Exercise objective: Return the data exactly, with all pictures removed.

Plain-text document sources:
——————————
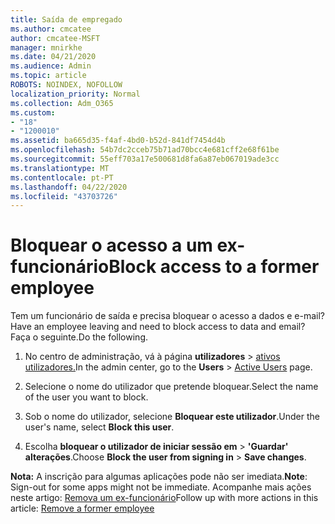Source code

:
 ```yaml
---
title: Saída de empregado
ms.author: cmcatee
author: cmcatee-MSFT
manager: mnirkhe
ms.date: 04/21/2020
ms.audience: Admin
ms.topic: article
ROBOTS: NOINDEX, NOFOLLOW
localization_priority: Normal
ms.collection: Adm_O365
ms.custom:
- "18"
- "1200010"
ms.assetid: ba665d35-f4af-4bd0-b52d-841df7454d4b
ms.openlocfilehash: 54b7dc2cceb75b71ad70bcc4e681cff2e68f61be
ms.sourcegitcommit: 55eff703a17e500681d8fa6a87eb067019ade3cc
ms.translationtype: MT
ms.contentlocale: pt-PT
ms.lasthandoff: 04/22/2020
ms.locfileid: "43703726"
---
```

# <a name="block-access-to-a-former-employee"></a><span data-ttu-id="40bbe-102">Bloquear o acesso a um ex-funcionário</span><span class="sxs-lookup"><span data-stu-id="40bbe-102">Block access to a former employee</span></span>

<span data-ttu-id="40bbe-103">Tem um funcionário de saída e precisa bloquear o acesso a dados e e-mail?</span><span class="sxs-lookup"><span data-stu-id="40bbe-103">Have an employee leaving and need to block access to data and email?</span></span> <span data-ttu-id="40bbe-104">Faça o seguinte.</span><span class="sxs-lookup"><span data-stu-id="40bbe-104">Do the following.</span></span>
  
1. <span data-ttu-id="40bbe-105">No centro de administração, vá à página **utilizadores** \> [ativos utilizadores.](https://go.microsoft.com/fwlink/p/?linkid=834822)</span><span class="sxs-lookup"><span data-stu-id="40bbe-105">In the admin center, go to the **Users** \> [Active Users](https://go.microsoft.com/fwlink/p/?linkid=834822) page.</span></span>

2. <span data-ttu-id="40bbe-106">Selecione o nome do utilizador que pretende bloquear.</span><span class="sxs-lookup"><span data-stu-id="40bbe-106">Select the name of the user you want to block.</span></span>

3. <span data-ttu-id="40bbe-107">Sob o nome do utilizador, selecione **Bloquear este utilizador**.</span><span class="sxs-lookup"><span data-stu-id="40bbe-107">Under the user's name, select **Block this user**.</span></span>

4. <span data-ttu-id="40bbe-108">Escolha **bloquear o utilizador de iniciar sessão em** \> **'Guardar' alterações**.</span><span class="sxs-lookup"><span data-stu-id="40bbe-108">Choose **Block the user from signing in** \> **Save changes**.</span></span>

<span data-ttu-id="40bbe-109">**Nota:** A inscrição para algumas aplicações pode não ser imediata.</span><span class="sxs-lookup"><span data-stu-id="40bbe-109">**Note**: Sign-out for some apps might not be immediate.</span></span> <span data-ttu-id="40bbe-110">Acompanhe mais ações neste artigo: [Remova um ex-funcionário](https://docs.microsoft.com/office365/admin/add-users/remove-former-employee)</span><span class="sxs-lookup"><span data-stu-id="40bbe-110">Follow up with more actions in this article: [Remove a former employee](https://docs.microsoft.com/office365/admin/add-users/remove-former-employee)</span></span>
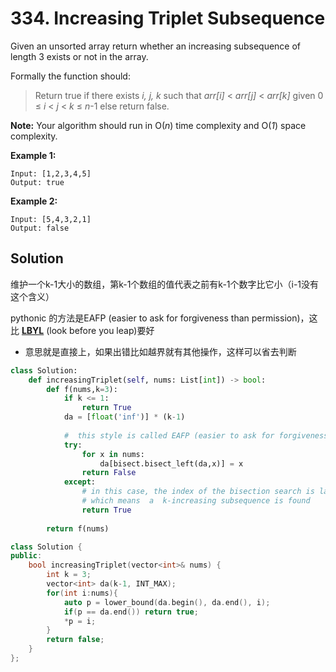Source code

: # 334. Increasing Triplet Subsequence

Given an unsorted array return whether an increasing subsequence of length 3 exists or not in the array.

Formally the function should:

> Return true if there exists *i, j, k*
> such that *arr[i]* < *arr[j]* < *arr[k]* given 0 ≤ *i* < *j* < *k* ≤ *n*-1 else return false.

**Note:** Your algorithm should run in O(*n*) time complexity and O(*1*) space complexity.

**Example 1:**

```
Input: [1,2,3,4,5]
Output: true
```

**Example 2:**

```
Input: [5,4,3,2,1]
Output: false
```





## Solution

维护一个k-1大小的数组，第k-1个数组的值代表之前有k-1个数字比它小（i-1没有这个含义）

pythonic 的方法是EAFP (easier to ask for forgiveness than permission)，这比 [**LBYL**](https://docs.python.org/2/glossary.html#term-lbyl) (look before you leap)要好

* 意思就是直接上，如果出错比如越界就有其他操作，这样可以省去判断

```python
class Solution:
    def increasingTriplet(self, nums: List[int]) -> bool:
        def f(nums,k=3):
            if k <= 1:
                return True
            da = [float('inf')] * (k-1)
            
            #  this style is called EAFP (easier to ask for forgiveness than permission)
            try:
                for x in nums:
                    da[bisect.bisect_left(da,x)] = x
                return False
            except:
                # in this case, the index of the bisection search is larger than k-1
                # which means  a  k-increasing subsequence is found
                return True
            
        return f(nums)
```



```c++
class Solution {
public:
    bool increasingTriplet(vector<int>& nums) {
        int k = 3;
        vector<int> da(k-1, INT_MAX);
        for(int i:nums){
            auto p = lower_bound(da.begin(), da.end(), i);
            if(p == da.end()) return true;
            *p = i;
        }
        return false;
    }
};
```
——————————
Output below:
Source code

:
 ```yaml
---
title: Saída de empregado
ms.author: cmcatee
author: cmcatee-MSFT
manager: mnirkhe
ms.date: 04/21/2020
ms.audience: Admin
ms.topic: article
ROBOTS: NOINDEX, NOFOLLOW
localization_priority: Normal
ms.collection: Adm_O365
ms.custom:
- "18"
- "1200010"
ms.assetid: ba665d35-f4af-4bd0-b52d-841df7454d4b
ms.openlocfilehash: 54b7dc2cceb75b71ad70bcc4e681cff2e68f61be
ms.sourcegitcommit: 55eff703a17e500681d8fa6a87eb067019ade3cc
ms.translationtype: MT
ms.contentlocale: pt-PT
ms.lasthandoff: 04/22/2020
ms.locfileid: "43703726"
---
```

# <a name="block-access-to-a-former-employee"></a><span data-ttu-id="40bbe-102">Bloquear o acesso a um ex-funcionário</span><span class="sxs-lookup"><span data-stu-id="40bbe-102">Block access to a former employee</span></span>

<span data-ttu-id="40bbe-103">Tem um funcionário de saída e precisa bloquear o acesso a dados e e-mail?</span><span class="sxs-lookup"><span data-stu-id="40bbe-103">Have an employee leaving and need to block access to data and email?</span></span> <span data-ttu-id="40bbe-104">Faça o seguinte.</span><span class="sxs-lookup"><span data-stu-id="40bbe-104">Do the following.</span></span>
  
1. <span data-ttu-id="40bbe-105">No centro de administração, vá à página **utilizadores** \> [ativos utilizadores.](https://go.microsoft.com/fwlink/p/?linkid=834822)</span><span class="sxs-lookup"><span data-stu-id="40bbe-105">In the admin center, go to the **Users** \> [Active Users](https://go.microsoft.com/fwlink/p/?linkid=834822) page.</span></span>

2. <span data-ttu-id="40bbe-106">Selecione o nome do utilizador que pretende bloquear.</span><span class="sxs-lookup"><span data-stu-id="40bbe-106">Select the name of the user you want to block.</span></span>

3. <span data-ttu-id="40bbe-107">Sob o nome do utilizador, selecione **Bloquear este utilizador**.</span><span class="sxs-lookup"><span data-stu-id="40bbe-107">Under the user's name, select **Block this user**.</span></span>

4. <span data-ttu-id="40bbe-108">Escolha **bloquear o utilizador de iniciar sessão em** \> **'Guardar' alterações**.</span><span class="sxs-lookup"><span data-stu-id="40bbe-108">Choose **Block the user from signing in** \> **Save changes**.</span></span>

<span data-ttu-id="40bbe-109">**Nota:** A inscrição para algumas aplicações pode não ser imediata.</span><span class="sxs-lookup"><span data-stu-id="40bbe-109">**Note**: Sign-out for some apps might not be immediate.</span></span> <span data-ttu-id="40bbe-110">Acompanhe mais ações neste artigo: [Remova um ex-funcionário](https://docs.microsoft.com/office365/admin/add-users/remove-former-employee)</span><span class="sxs-lookup"><span data-stu-id="40bbe-110">Follow up with more actions in this article: [Remove a former employee](https://docs.microsoft.com/office365/admin/add-users/remove-former-employee)</span></span>
Source code

: # 334. Increasing Triplet Subsequence

Given an unsorted array return whether an increasing subsequence of length 3 exists or not in the array.

Formally the function should:

> Return true if there exists *i, j, k*
> such that *arr[i]* < *arr[j]* < *arr[k]* given 0 ≤ *i* < *j* < *k* ≤ *n*-1 else return false.

**Note:** Your algorithm should run in O(*n*) time complexity and O(*1*) space complexity.

**Example 1:**

```
Input: [1,2,3,4,5]
Output: true
```

**Example 2:**

```
Input: [5,4,3,2,1]
Output: false
```





## Solution

维护一个k-1大小的数组，第k-1个数组的值代表之前有k-1个数字比它小（i-1没有这个含义）

pythonic 的方法是EAFP (easier to ask for forgiveness than permission)，这比 [**LBYL**](https://docs.python.org/2/glossary.html#term-lbyl) (look before you leap)要好

* 意思就是直接上，如果出错比如越界就有其他操作，这样可以省去判断

```python
class Solution:
    def increasingTriplet(self, nums: List[int]) -> bool:
        def f(nums,k=3):
            if k <= 1:
                return True
            da = [float('inf')] * (k-1)
            
            #  this style is called EAFP (easier to ask for forgiveness than permission)
            try:
                for x in nums:
                    da[bisect.bisect_left(da,x)] = x
                return False
            except:
                # in this case, the index of the bisection search is larger than k-1
                # which means  a  k-increasing subsequence is found
                return True
            
        return f(nums)
```



```c++
class Solution {
public:
    bool increasingTriplet(vector<int>& nums) {
        int k = 3;
        vector<int> da(k-1, INT_MAX);
        for(int i:nums){
            auto p = lower_bound(da.begin(), da.end(), i);
            if(p == da.end()) return true;
            *p = i;
        }
        return false;
    }
};
```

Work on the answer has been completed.